Segment Start: DATA FOR THE TASK

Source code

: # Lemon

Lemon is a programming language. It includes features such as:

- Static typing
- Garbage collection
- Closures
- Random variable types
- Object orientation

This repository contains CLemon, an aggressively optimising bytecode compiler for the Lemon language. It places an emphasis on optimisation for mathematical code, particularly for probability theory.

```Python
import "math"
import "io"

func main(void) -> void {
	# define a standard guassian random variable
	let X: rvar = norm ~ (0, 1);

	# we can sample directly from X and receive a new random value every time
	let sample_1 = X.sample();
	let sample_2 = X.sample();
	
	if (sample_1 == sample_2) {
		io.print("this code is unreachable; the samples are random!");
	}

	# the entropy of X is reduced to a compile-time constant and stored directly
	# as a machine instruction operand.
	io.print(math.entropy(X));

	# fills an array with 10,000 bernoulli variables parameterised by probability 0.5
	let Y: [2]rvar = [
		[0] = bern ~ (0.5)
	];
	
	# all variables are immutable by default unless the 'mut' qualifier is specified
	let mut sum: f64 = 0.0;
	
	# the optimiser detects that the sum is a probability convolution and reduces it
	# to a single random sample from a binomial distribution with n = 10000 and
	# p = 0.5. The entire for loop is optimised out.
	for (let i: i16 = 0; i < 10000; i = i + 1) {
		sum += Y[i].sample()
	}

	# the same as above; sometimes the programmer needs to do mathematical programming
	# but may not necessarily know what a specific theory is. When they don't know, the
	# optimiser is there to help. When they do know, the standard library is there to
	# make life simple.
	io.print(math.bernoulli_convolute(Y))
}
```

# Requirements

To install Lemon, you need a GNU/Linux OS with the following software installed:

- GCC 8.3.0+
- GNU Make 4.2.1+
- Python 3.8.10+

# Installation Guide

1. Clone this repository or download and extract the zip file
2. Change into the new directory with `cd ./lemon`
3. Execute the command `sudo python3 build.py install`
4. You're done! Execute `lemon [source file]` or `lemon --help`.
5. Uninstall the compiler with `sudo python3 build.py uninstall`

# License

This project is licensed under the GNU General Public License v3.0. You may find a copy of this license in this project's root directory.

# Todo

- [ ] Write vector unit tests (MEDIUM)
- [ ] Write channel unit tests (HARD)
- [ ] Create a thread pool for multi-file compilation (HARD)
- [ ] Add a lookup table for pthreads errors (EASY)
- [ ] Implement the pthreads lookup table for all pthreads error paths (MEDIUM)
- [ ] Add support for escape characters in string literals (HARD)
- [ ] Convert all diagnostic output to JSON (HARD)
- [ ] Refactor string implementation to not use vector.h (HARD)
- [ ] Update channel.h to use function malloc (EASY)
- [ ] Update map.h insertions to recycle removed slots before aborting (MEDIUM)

Segment End: DATA FOR THE TASK

■ EXERCISE GOAL
Reproduce all of the data. Leave every line unchanged.

■ REPLY TO THE EXERCISE
Source code

: # Lemon

Lemon is a programming language. It includes features such as:

- Static typing
- Garbage collection
- Closures
- Random variable types
- Object orientation

This repository contains CLemon, an aggressively optimising bytecode compiler for the Lemon language. It places an emphasis on optimisation for mathematical code, particularly for probability theory.

```Python
import "math"
import "io"

func main(void) -> void {
	# define a standard guassian random variable
	let X: rvar = norm ~ (0, 1);

	# we can sample directly from X and receive a new random value every time
	let sample_1 = X.sample();
	let sample_2 = X.sample();
	
	if (sample_1 == sample_2) {
		io.print("this code is unreachable; the samples are random!");
	}

	# the entropy of X is reduced to a compile-time constant and stored directly
	# as a machine instruction operand.
	io.print(math.entropy(X));

	# fills an array with 10,000 bernoulli variables parameterised by probability 0.5
	let Y: [2]rvar = [
		[0] = bern ~ (0.5)
	];
	
	# all variables are immutable by default unless the 'mut' qualifier is specified
	let mut sum: f64 = 0.0;
	
	# the optimiser detects that the sum is a probability convolution and reduces it
	# to a single random sample from a binomial distribution with n = 10000 and
	# p = 0.5. The entire for loop is optimised out.
	for (let i: i16 = 0; i < 10000; i = i + 1) {
		sum += Y[i].sample()
	}

	# the same as above; sometimes the programmer needs to do mathematical programming
	# but may not necessarily know what a specific theory is. When they don't know, the
	# optimiser is there to help. When they do know, the standard library is there to
	# make life simple.
	io.print(math.bernoulli_convolute(Y))
}
```

# Requirements

To install Lemon, you need a GNU/Linux OS with the following software installed:

- GCC 8.3.0+
- GNU Make 4.2.1+
- Python 3.8.10+

# Installation Guide

1. Clone this repository or download and extract the zip file
2. Change into the new directory with `cd ./lemon`
3. Execute the command `sudo python3 build.py install`
4. You're done! Execute `lemon [source file]` or `lemon --help`.
5. Uninstall the compiler with `sudo python3 build.py uninstall`

# License

This project is licensed under the GNU General Public License v3.0. You may find a copy of this license in this project's root directory.

# Todo

- [ ] Write vector unit tests (MEDIUM)
- [ ] Write channel unit tests (HARD)
- [ ] Create a thread pool for multi-file compilation (HARD)
- [ ] Add a lookup table for pthreads errors (EASY)
- [ ] Implement the pthreads lookup table for all pthreads error paths (MEDIUM)
- [ ] Add support for escape characters in string literals (HARD)
- [ ] Convert all diagnostic output to JSON (HARD)
- [ ] Refactor string implementation to not use vector.h (HARD)
- [ ] Update channel.h to use function malloc (EASY)
- [ ] Update map.h insertions to recycle removed slots before aborting (MEDIUM)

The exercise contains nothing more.